BEGIN Given data

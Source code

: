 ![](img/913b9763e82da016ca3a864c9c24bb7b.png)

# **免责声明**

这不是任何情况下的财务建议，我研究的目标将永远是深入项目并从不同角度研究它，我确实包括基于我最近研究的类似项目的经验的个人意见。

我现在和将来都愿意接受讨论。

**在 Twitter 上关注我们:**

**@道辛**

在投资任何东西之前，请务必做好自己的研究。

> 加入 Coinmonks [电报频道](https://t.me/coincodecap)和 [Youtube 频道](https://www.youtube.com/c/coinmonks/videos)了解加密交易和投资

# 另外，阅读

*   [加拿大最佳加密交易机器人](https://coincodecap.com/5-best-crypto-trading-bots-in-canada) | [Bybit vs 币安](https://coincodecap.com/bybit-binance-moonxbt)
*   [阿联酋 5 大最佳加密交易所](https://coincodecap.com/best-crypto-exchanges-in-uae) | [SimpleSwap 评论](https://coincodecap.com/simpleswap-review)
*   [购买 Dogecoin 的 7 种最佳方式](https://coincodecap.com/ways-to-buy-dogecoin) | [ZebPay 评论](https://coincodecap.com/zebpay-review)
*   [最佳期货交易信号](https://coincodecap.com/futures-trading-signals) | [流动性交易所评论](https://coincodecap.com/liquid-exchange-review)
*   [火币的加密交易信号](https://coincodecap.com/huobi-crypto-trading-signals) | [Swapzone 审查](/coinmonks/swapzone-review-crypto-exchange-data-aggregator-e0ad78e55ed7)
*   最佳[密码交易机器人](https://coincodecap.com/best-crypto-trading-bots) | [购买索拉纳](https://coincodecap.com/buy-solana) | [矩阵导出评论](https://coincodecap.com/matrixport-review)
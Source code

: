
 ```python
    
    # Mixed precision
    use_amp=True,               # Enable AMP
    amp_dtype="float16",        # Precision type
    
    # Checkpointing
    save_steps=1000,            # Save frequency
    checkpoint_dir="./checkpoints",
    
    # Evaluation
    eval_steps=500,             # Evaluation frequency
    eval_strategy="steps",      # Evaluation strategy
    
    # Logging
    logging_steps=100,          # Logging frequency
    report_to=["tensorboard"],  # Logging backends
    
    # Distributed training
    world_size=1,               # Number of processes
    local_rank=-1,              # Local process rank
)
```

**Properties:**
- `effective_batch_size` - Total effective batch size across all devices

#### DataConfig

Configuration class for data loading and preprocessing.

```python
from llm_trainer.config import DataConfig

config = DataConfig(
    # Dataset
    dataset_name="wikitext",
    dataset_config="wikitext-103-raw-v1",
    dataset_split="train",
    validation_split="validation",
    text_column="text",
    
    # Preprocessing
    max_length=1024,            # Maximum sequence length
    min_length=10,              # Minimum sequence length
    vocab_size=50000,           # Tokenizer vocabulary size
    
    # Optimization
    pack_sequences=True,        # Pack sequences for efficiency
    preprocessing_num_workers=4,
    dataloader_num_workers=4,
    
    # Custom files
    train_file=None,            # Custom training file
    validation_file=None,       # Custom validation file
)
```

END Given data

Work request >> Exactly as written above, copy out all the records.

Answer box >>
Source code

: ![](img/913b9763e82da016ca3a864c9c24bb7b.png)

# **免责声明**

这不是任何情况下的财务建议，我研究的目标将永远是深入项目并从不同角度研究它，我确实包括基于我最近研究的类似项目的经验的个人意见。

我现在和将来都愿意接受讨论。

**在 Twitter 上关注我们:**

**@道辛**

在投资任何东西之前，请务必做好自己的研究。

> 加入 Coinmonks [电报频道](https://t.me/coincodecap)和 [Youtube 频道](https://www.youtube.com/c/coinmonks/videos)了解加密交易和投资

# 另外，阅读

*   [加拿大最佳加密交易机器人](https://coincodecap.com/5-best-crypto-trading-bots-in-canada) | [Bybit vs 币安](https://coincodecap.com/bybit-binance-moonxbt)
*   [阿联酋 5 大最佳加密交易所](https://coincodecap.com/best-crypto-exchanges-in-uae) | [SimpleSwap 评论](https://coincodecap.com/simpleswap-review)
*   [购买 Dogecoin 的 7 种最佳方式](https://coincodecap.com/ways-to-buy-dogecoin) | [ZebPay 评论](https://coincodecap.com/zebpay-review)
*   [最佳期货交易信号](https://coincodecap.com/futures-trading-signals) | [流动性交易所评论](https://coincodecap.com/liquid-exchange-review)
*   [火币的加密交易信号](https://coincodecap.com/huobi-crypto-trading-signals) | [Swapzone 审查](/coinmonks/swapzone-review-crypto-exchange-data-aggregator-e0ad78e55ed7)
*   最佳[密码交易机器人](https://coincodecap.com/best-crypto-trading-bots) | [购买索拉纳](https://coincodecap.com/buy-solana) | [矩阵导出评论](https://coincodecap.com/matrixport-review)
Source code

:
 ```python
    
    # Mixed precision
    use_amp=True,               # Enable AMP
    amp_dtype="float16",        # Precision type
    
    # Checkpointing
    save_steps=1000,            # Save frequency
    checkpoint_dir="./checkpoints",
    
    # Evaluation
    eval_steps=500,             # Evaluation frequency
    eval_strategy="steps",      # Evaluation strategy
    
    # Logging
    logging_steps=100,          # Logging frequency
    report_to=["tensorboard"],  # Logging backends
    
    # Distributed training
    world_size=1,               # Number of processes
    local_rank=-1,              # Local process rank
)
```

**Properties:**
- `effective_batch_size` - Total effective batch size across all devices

#### DataConfig

Configuration class for data loading and preprocessing.

```python
from llm_trainer.config import DataConfig

config = DataConfig(
    # Dataset
    dataset_name="wikitext",
    dataset_config="wikitext-103-raw-v1",
    dataset_split="train",
    validation_split="validation",
    text_column="text",
    
    # Preprocessing
    max_length=1024,            # Maximum sequence length
    min_length=10,              # Minimum sequence length
    vocab_size=50000,           # Tokenizer vocabulary size
    
    # Optimization
    pack_sequences=True,        # Pack sequences for efficiency
    preprocessing_num_workers=4,
    dataloader_num_workers=4,
    
    # Custom files
    train_file=None,            # Custom training file
    validation_file=None,       # Custom validation file
)
```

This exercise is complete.